I have been busy, and away, and the away part was at the Leipzig Book Fair, where the big fiction prize of the spring went to Saša Stanišić for his second novel, Vor dem Fest. And everyone was very pleased because it's a wonderful book made up of what feels like hundreds of stories about a village in rural East Germany on the eve of the local festival. And now I've just this minute finished reading it and am still away with the fairies – who don't come into it, although there are ghosts and angels and eloquent ferrymen and characters dead and alive and real and invented.
What is it about? It's about the people who live in the village, and all of them are odd but then aren't we all, and they narrate the story in a strange fourth-person voice that opens the novel with a "We are sad" and closes it with a puzzling "we bid twelve". They don't all live in the village at the same time because some of them are from the past and some of them just live in the past, and some of them speak in rhymes and some of them would kill for a cigarette. Some of them are good with their hands and some of them have talents that don't come in very handy but count for something nonetheless.

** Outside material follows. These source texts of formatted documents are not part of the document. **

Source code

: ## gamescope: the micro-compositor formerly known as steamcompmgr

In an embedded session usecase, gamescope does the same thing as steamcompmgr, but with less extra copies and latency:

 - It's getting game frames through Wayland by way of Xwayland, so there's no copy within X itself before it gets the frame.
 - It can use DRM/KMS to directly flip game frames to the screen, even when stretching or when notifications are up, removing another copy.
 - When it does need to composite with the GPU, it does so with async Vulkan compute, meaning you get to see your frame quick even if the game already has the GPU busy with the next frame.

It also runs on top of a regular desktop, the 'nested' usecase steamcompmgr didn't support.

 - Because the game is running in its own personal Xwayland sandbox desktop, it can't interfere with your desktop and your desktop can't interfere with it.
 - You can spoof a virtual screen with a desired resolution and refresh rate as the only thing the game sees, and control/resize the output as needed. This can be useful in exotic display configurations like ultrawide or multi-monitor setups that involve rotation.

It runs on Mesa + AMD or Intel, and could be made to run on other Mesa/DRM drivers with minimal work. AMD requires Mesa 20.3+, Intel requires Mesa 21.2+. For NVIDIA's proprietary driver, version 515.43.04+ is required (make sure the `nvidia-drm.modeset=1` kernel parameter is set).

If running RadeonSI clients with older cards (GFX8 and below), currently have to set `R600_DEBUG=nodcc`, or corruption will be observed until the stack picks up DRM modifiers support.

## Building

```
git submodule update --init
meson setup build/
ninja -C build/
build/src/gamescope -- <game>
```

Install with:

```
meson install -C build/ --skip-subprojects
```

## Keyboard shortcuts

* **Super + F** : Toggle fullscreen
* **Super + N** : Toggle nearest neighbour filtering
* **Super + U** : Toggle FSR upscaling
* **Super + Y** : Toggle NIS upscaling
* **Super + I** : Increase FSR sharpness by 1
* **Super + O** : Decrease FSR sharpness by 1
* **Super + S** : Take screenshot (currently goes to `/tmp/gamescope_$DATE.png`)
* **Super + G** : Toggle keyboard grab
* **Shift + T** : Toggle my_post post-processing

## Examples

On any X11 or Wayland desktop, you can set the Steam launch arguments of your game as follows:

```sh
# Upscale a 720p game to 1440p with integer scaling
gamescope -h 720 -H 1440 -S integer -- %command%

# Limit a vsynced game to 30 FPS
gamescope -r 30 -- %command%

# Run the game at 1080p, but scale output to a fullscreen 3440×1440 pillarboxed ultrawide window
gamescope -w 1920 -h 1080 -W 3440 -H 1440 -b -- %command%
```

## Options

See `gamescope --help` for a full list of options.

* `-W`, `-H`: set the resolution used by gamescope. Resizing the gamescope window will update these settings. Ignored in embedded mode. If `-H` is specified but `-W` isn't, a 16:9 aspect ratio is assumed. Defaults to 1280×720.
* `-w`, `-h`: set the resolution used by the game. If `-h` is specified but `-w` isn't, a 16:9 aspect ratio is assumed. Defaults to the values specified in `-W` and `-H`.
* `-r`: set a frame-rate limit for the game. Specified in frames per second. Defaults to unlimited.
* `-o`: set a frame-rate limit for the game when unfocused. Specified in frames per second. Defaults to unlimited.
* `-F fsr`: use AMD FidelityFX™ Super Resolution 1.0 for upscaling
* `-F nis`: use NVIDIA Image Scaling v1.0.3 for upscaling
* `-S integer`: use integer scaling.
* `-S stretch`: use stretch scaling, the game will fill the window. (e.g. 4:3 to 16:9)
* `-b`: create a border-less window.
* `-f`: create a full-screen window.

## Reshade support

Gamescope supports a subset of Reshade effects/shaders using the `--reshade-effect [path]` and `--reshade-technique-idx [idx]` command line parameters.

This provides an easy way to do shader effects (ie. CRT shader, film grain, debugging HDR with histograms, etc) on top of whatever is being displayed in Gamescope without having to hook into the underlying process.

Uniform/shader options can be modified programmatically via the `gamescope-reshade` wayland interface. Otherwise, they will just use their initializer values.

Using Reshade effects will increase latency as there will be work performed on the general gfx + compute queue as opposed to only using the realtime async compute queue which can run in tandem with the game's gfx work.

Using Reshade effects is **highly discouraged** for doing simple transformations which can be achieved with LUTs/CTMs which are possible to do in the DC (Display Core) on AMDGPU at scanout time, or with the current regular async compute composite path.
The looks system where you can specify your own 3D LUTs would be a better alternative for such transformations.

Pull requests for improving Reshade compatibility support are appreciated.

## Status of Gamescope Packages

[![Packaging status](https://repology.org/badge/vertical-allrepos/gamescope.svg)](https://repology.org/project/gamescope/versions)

You might be familiar with Stanišić's debut How the Soldier Repairs the Gramophone, which was a big hit for good reason and was also ultimately about telling stories and about place. One of the most impressive things he wrote between then and now was a piece published at Words Without Borders, "Three Myths of Immigrant Writing", in which he explores expectations of writers who originally come from other countries or languages to the ones they write in. He explodes the following three myths: Firstly, that there is such a thing as an "immigrant literature" as a homogenous category. Secondly, that writing by immigrants is necessarily about the immigrant experience, intercultural phenonema, etc. And thirdly, that exophonic writers enrich their chosen literary language in a way that "native speaker" writers do not. Please read the whole article because all of his points are valid and worth taking note of. As far as I'm aware, people are beginning to do so – I'm seeing university courses on things like "Turkish-German narratives" rather than "literature by foreigners" and fewer panels on which writers are required to dissect the influence of their ethnic background on the language of their writing. Or maybe I've stopped paying attention.

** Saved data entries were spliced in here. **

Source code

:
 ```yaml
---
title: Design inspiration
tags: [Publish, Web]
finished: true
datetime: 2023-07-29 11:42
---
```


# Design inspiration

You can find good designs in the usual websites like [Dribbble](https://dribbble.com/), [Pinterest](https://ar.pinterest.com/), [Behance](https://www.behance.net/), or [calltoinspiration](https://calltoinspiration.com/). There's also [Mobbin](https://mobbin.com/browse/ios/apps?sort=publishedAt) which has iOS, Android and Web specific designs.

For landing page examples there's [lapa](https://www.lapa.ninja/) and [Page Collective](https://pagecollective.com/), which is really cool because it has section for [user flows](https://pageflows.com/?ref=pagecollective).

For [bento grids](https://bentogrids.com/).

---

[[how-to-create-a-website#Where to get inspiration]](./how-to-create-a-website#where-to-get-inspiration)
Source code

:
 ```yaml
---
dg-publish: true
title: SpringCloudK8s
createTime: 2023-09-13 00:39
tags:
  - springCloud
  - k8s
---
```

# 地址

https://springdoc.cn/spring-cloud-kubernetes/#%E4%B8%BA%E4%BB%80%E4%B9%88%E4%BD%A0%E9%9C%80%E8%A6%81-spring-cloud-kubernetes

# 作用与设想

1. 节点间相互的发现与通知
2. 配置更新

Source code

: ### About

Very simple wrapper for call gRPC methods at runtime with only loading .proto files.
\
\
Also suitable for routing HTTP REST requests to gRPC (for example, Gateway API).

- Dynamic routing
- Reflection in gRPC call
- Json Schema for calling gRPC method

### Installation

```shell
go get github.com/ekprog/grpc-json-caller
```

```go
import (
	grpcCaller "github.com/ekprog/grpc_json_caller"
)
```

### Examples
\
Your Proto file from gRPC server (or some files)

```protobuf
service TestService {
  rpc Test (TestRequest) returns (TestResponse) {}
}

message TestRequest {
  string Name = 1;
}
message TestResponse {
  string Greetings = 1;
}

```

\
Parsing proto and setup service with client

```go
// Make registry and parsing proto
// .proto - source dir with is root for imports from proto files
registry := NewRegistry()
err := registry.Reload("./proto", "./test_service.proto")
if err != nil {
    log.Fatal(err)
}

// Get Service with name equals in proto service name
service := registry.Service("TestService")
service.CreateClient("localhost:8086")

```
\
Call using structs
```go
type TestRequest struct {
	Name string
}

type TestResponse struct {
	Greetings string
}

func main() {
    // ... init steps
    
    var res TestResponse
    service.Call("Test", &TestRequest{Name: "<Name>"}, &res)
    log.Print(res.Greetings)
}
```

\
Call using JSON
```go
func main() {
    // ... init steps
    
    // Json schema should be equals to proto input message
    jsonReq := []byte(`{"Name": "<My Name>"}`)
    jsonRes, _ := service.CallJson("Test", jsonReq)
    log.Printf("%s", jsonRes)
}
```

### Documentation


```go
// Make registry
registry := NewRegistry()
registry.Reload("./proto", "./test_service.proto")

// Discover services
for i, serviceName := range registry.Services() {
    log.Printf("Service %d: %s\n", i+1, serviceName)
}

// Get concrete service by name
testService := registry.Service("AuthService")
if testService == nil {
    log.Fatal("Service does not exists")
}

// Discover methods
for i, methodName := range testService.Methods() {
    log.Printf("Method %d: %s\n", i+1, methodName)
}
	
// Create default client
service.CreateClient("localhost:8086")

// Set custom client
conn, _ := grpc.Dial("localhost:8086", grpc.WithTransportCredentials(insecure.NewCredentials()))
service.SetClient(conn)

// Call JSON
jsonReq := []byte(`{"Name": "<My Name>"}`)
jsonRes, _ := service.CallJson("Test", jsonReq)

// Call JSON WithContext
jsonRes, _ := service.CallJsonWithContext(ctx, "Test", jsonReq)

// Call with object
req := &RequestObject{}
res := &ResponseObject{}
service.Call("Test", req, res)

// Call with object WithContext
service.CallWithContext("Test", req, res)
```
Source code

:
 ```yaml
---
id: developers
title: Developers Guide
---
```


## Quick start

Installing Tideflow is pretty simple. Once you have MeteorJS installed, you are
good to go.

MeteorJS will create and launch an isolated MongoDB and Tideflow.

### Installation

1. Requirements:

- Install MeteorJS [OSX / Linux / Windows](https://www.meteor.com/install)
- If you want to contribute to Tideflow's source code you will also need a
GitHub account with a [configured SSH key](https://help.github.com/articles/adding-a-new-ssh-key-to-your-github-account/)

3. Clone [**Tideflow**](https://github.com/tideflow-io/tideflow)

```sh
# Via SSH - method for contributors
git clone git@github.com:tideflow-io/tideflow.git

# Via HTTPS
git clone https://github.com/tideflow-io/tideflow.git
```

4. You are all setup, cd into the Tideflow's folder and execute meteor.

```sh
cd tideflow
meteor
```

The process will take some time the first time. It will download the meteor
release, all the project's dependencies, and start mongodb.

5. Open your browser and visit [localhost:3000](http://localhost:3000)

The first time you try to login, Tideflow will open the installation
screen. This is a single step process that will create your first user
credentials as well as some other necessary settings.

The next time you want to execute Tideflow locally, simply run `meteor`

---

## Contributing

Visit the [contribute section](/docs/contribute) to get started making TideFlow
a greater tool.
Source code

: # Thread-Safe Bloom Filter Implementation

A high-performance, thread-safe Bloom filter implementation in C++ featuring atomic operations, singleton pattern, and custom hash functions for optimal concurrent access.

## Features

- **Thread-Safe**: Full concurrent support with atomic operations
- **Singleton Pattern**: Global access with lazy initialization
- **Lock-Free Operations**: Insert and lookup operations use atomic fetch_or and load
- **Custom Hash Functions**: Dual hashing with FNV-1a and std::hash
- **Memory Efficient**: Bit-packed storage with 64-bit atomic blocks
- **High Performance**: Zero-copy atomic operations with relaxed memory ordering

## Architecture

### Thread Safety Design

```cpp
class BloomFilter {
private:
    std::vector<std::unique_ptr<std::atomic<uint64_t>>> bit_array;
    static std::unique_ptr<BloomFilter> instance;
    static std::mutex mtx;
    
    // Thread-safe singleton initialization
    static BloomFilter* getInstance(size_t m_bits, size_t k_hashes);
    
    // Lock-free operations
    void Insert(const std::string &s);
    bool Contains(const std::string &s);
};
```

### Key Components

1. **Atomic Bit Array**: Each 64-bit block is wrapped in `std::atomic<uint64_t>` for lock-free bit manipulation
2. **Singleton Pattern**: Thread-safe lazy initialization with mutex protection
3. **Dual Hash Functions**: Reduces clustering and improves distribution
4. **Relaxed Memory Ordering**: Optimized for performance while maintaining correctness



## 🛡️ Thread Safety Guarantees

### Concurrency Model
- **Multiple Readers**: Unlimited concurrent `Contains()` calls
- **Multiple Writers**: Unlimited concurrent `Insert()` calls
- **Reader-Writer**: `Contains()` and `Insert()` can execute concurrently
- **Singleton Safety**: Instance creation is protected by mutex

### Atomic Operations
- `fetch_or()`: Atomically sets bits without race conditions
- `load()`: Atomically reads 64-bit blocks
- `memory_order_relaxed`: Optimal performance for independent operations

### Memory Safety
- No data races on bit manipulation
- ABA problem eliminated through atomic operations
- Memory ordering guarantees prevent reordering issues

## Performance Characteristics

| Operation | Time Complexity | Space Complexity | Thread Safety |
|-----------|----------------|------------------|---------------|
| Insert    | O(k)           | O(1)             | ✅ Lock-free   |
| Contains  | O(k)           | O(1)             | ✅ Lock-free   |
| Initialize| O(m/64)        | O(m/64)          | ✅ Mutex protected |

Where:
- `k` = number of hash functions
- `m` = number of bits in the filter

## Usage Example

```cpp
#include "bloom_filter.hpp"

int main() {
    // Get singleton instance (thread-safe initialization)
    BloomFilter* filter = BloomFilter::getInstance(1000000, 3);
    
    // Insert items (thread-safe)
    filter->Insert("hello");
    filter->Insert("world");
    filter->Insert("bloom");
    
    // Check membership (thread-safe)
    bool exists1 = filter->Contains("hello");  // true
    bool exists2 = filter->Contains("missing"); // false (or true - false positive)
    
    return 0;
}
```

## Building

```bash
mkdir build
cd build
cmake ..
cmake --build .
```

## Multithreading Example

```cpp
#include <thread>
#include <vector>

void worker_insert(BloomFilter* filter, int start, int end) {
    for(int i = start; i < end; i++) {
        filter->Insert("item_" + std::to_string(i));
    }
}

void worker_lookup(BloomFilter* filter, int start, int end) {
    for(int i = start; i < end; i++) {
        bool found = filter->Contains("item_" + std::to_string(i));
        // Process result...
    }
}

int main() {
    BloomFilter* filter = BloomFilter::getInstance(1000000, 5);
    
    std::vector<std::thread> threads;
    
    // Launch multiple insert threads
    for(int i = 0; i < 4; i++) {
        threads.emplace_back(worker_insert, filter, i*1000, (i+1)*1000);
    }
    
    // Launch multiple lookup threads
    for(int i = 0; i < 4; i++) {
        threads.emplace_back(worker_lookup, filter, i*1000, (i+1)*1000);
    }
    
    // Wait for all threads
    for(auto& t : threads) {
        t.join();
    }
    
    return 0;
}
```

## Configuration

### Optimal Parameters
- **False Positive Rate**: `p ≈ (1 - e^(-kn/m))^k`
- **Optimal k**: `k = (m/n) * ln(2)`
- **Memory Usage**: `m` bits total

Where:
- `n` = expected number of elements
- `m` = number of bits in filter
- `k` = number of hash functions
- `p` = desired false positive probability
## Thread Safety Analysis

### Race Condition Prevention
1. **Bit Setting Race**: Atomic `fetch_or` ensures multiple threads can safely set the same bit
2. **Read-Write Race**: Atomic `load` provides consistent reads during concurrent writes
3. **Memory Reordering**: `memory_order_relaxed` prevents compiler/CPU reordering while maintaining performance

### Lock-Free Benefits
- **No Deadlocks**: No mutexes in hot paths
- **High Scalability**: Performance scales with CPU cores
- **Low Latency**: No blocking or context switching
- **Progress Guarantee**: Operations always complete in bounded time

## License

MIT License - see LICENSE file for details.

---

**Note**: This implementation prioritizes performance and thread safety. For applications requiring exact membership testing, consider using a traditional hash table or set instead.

Bizarrely, the arrival of these ideas in the mainstream was confirmed for me by the reaction to a recent article by Maxim Biller, himself born outside of Germany. Being thoroughly fed up of (male) writers slagging off other writers and telling them how to do a better job by writing more like they do themselves, I didn't actually read the article, but I understand the gist of it was that it was cowardly or sycophantic or in some way incorrect for an immigrant writer to write about a village in rural East Germany. Anyway, everyone else (including the Leipzig judges) leapt to Stanišić's defence and said hey, anyone can write about anything they bloody well like, mate, as long as it's good. And the judges at least seem to have taken care not to say that Stanišić enriches the German language with his adorable little outsider's linguistic quirks, bla bla bla. I haven't read any reviews though, so maybe lazy critics are still saying that but never mind. The point seems to have hit home to some extent. And I don't think he got the award for that reason either, but simply because Vor dem Fest is an excellent book.

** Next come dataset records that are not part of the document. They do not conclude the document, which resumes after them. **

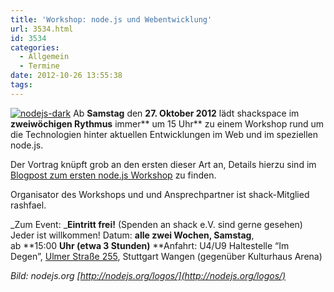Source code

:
 ```yaml
---
title: 'Workshop: node.js und Webentwicklung'
url: 3534.html
id: 3534
categories:
  - Allgemein
  - Termine
date: 2012-10-26 13:55:38
tags:
---
```


[![](https://blog.shackspace.de/wp-content/uploads/2012/09/nodejs-dark.png "nodejs-dark")](https://blog.shackspace.de/wp-content/uploads/2012/09/nodejs-dark.png) Ab **Samstag** den **27\. Oktober 2012** lädt shackspace im **zweiwöchigen Rythmus** immer** um 15 Uhr** zu einem Workshop rund um die Technologien hinter aktuellen Entwicklungen im Web und im speziellen node.js.

Der Vortrag knüpft grob an den ersten dieser Art an, Details hierzu sind im [Blogpost zum ersten node.js Workshop](https://blog.shackspace.de/?p=3448) zu finden.

Organisator des Workshops und und Ansprechpartner ist shack-Mitglied rashfael.

_Zum Event:
_**Eintritt frei!** (Spenden an shack e.V. sind gerne gesehen) Jeder ist willkommen!
Datum: **alle zwei Wochen, Samstag**, ab **15:00 ****Uhr** (etwa 3 Stunden)**
**Anfahrt: U4/U9 Haltestelle “Im Degen”, [Ulmer Straße 255](https://blog.shackspace.de/?page_id=713), Stuttgart Wangen (gegenüber Kulturhaus Arena)

_Bild: nodejs.org [http://nodejs.org/logos/](http://nodejs.org/logos/)_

I don't really want to tell you much more about the book because in a way I'd like to keep it to myself for a little while, all private inside me. But I will, because I think as many people should read it as possible. There's a village called Fürstenfelde, which is based on a number of villages with similar names where the writer spent some time researching the novel. It has a lake but the ferryman has died, and it has a village museum with an archivist who likes to watch Buffy, and a church with a born-again vicar and a new bell ringer. It has a bakery but no pub any more, so the men meet up to drink in a lock-up garage where they wash their own glasses. A lot of the people who live there are old and a few of them are young but they may not be staying. And Stanišić tells us what happens in the 24 hours or so prior to the village festival. He uses incidents from the present day but also intersplices individual characters' memories, historical documents of dubious provenance and local myths. Along the way all the elements get swirled around and tangled up.
I've seen Stanišić read from the novel a couple of times, and he always enchants his audience with the spiralling stories and their quiet humour. On one occasion before publication, the crowd laughed too much and he commented to his editor that he'd have to take that bit out. Now, Vor dem Fest is odd in the kind of way that is still making me smile as I write this, but friendly to all its characters. At the same time, that smile is a melancholy one because the village is probably going to die out. The book is also spattered with sentences that shine like aphorisms but may also be ironic: "For the strong, every place is home" – "Those who don't venture beyond reality will never conquer the truth" – "The GDR won't die while the last GDR hairdryer is still drying hair". Like in his debut, Stanišić plays around a little with kitsch but is never mean about it. I'm so glad he wrote this book.